Sunday, September 05, 2004

Is home improvement propoganda really a satanic conspiracy?
In order to replace a tiny rotted section of basement ceiling, we cut a huge hole in the ceiling, looked around with flashlights, drove to Lowe's and got the stuff to fix-it. New drywall had to be cut and fit into place and plastered and stippled and painted.

Next, to insure that the tiny section of basement ceiling would not rot again, we had to seal the upstairs bathroom floor, specifically around the bathtub where so many baths endured by so many little boys always involved a great deal of water on the floor, leading to the basement ceiling problem.
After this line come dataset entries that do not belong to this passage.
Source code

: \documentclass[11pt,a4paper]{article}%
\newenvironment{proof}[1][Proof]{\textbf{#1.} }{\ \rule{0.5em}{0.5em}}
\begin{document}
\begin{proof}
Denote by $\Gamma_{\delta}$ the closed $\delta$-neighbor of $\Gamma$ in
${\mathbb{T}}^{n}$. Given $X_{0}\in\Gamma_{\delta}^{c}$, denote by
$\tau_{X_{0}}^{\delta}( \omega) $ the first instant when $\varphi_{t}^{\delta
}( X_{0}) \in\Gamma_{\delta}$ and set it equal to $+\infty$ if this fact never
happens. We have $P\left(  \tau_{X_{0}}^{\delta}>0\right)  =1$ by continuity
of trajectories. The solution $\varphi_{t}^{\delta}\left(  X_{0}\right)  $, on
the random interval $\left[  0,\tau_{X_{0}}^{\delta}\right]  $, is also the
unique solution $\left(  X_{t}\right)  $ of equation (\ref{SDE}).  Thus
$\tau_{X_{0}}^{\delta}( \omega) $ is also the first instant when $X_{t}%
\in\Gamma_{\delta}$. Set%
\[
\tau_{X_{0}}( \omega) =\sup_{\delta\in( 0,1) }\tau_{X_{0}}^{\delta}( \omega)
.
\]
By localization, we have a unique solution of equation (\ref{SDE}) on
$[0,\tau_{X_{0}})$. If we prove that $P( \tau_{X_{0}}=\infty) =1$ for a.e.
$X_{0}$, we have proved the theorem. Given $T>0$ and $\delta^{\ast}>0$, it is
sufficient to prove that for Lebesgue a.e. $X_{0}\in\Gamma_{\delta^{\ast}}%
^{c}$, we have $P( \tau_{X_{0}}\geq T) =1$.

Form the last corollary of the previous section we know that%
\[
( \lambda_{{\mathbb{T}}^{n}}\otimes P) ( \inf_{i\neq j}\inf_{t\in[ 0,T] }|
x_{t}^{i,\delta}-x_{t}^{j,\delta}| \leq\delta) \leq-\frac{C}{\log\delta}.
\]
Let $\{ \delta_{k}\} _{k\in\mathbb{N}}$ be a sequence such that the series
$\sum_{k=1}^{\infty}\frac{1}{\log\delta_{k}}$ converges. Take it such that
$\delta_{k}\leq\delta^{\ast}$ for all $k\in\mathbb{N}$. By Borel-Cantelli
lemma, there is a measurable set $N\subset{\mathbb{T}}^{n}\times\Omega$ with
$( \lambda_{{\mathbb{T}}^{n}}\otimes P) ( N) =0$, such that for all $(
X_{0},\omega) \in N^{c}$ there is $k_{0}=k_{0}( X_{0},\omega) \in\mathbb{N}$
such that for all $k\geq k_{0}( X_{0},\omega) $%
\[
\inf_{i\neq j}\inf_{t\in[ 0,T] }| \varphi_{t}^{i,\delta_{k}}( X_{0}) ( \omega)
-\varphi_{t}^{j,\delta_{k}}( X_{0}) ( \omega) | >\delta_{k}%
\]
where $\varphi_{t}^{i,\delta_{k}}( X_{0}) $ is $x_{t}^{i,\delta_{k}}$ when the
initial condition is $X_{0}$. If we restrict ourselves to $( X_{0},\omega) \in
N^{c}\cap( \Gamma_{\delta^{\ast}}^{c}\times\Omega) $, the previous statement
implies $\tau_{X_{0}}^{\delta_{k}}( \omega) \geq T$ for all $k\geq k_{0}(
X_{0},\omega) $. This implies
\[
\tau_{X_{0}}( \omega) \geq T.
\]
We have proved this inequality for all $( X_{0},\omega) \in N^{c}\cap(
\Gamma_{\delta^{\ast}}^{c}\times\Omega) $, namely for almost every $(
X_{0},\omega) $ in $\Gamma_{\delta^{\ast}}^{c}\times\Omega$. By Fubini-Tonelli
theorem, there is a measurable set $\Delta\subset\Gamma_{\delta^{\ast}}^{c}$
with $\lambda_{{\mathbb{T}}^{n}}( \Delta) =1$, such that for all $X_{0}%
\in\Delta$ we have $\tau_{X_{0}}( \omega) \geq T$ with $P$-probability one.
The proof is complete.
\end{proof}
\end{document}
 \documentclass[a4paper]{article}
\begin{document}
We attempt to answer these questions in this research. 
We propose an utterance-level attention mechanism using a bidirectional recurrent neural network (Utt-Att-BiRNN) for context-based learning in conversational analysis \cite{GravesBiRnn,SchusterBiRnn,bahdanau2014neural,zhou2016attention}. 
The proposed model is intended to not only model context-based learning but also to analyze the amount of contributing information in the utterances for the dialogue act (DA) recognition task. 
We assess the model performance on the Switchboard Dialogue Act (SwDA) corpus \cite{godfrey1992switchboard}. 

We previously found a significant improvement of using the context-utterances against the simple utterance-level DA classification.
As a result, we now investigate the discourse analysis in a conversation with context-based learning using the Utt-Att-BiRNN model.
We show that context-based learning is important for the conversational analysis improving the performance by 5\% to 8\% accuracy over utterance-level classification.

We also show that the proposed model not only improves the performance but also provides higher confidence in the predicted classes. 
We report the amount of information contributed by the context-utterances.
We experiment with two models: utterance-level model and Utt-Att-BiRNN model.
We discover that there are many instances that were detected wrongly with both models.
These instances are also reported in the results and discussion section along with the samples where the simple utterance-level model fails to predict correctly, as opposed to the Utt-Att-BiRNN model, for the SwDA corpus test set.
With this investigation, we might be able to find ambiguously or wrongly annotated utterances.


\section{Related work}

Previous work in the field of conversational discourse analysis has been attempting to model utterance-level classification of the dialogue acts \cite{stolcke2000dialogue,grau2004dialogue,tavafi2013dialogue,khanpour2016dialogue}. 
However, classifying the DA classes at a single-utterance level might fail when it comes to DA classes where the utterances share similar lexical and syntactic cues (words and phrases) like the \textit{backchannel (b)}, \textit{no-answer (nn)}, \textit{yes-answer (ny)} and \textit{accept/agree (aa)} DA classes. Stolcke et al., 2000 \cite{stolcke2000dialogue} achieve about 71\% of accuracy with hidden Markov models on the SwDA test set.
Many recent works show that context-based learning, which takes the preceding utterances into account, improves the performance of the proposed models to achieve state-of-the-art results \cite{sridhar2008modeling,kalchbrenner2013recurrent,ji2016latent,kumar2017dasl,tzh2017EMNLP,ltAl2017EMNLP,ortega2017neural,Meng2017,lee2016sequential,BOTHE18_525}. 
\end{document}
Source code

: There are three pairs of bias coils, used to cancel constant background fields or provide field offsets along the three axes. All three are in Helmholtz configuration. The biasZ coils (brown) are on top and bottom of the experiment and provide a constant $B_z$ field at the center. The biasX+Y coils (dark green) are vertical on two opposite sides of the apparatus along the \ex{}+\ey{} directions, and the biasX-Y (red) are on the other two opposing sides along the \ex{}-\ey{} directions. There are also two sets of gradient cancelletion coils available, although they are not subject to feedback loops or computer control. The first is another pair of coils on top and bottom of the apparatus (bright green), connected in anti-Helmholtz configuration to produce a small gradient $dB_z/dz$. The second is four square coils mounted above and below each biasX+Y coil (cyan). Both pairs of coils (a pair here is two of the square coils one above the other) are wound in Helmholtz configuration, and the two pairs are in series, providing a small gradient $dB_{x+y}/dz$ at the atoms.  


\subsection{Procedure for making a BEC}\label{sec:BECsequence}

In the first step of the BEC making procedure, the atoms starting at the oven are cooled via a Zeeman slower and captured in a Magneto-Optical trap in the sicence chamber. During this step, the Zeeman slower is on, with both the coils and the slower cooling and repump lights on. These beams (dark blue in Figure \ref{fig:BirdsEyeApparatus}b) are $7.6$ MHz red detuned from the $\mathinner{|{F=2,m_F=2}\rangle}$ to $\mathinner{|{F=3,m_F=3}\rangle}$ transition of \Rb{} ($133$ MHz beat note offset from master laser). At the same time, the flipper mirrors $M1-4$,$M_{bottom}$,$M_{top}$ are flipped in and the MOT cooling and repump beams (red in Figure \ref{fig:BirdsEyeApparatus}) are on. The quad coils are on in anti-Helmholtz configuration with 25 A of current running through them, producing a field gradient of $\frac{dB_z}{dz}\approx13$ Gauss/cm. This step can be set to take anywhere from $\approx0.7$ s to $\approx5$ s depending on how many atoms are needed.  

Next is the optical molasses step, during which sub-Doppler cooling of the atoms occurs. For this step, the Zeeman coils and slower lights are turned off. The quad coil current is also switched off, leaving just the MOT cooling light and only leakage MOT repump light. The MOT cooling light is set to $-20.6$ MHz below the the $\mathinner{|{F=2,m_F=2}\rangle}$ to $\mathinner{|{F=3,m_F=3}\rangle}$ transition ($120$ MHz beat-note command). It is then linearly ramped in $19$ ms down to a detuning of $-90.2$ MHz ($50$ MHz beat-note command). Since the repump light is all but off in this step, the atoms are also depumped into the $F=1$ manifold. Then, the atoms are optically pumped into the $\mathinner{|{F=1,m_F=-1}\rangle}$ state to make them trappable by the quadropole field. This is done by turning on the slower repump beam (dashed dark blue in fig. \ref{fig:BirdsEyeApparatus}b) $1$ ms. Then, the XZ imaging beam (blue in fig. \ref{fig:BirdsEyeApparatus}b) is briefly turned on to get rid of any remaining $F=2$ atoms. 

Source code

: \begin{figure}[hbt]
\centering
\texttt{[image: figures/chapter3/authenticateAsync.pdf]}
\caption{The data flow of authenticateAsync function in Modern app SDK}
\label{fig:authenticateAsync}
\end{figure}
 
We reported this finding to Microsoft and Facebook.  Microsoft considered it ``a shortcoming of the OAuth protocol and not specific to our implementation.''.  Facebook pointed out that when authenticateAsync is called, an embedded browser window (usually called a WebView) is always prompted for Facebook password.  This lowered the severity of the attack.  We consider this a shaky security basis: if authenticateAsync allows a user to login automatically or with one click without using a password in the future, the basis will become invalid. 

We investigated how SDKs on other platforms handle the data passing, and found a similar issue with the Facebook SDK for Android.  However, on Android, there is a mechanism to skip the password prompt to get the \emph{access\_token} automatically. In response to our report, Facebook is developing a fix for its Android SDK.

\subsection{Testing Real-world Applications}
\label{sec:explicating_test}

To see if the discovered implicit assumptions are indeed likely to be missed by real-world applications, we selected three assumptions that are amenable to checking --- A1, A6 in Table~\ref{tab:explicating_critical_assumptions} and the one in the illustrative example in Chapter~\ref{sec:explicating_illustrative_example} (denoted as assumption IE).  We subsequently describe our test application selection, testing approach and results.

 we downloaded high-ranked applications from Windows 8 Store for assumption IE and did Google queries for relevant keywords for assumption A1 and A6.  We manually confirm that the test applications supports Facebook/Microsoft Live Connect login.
While sealing the floor would be simple enough, home improvement propoganda convinced us it would be a good time to replace and update the bathroom floor. Another trip to Lowe's and Home Depot to compare flooring choices. The boxes of new floor clashed with the bold plaid wallpaper, so it was back to the Home Depot to pick up rolls of neutral colored wallpaper. Figure in an extra half hour while the clerk checked the mismatched shelf tag price with the checkout price of the new rolls. After stripping the old paper, and finding the patternless paper shows seams--a problem to solve in the future--the new paper also made the door and cabinet trim look dingy, so we got out the paint can and brush. While we're at it, and we've got the toilet temporarily out of the way, ( and the toilet seat gave us fits to remove, ) we retrofitted a ventilation fan that works.

Speaking of the toilet, add an hour to de-mineralize the thing and scrub it outside in the driveway, and another half hour before we realize the neighbors are having a party, and their visitors have all parked within viewing distance of our "outside" toilet.

Three days later, the room is half-papered. tools cover the countertop, and the toilet is under a tarp in the driveway and neither one of us wants to spend another minute in the room, let alone lay a new floor. The trouble in believing the home improvement propaganda is that once you start down that road, there's no bread crumbs to bring you back.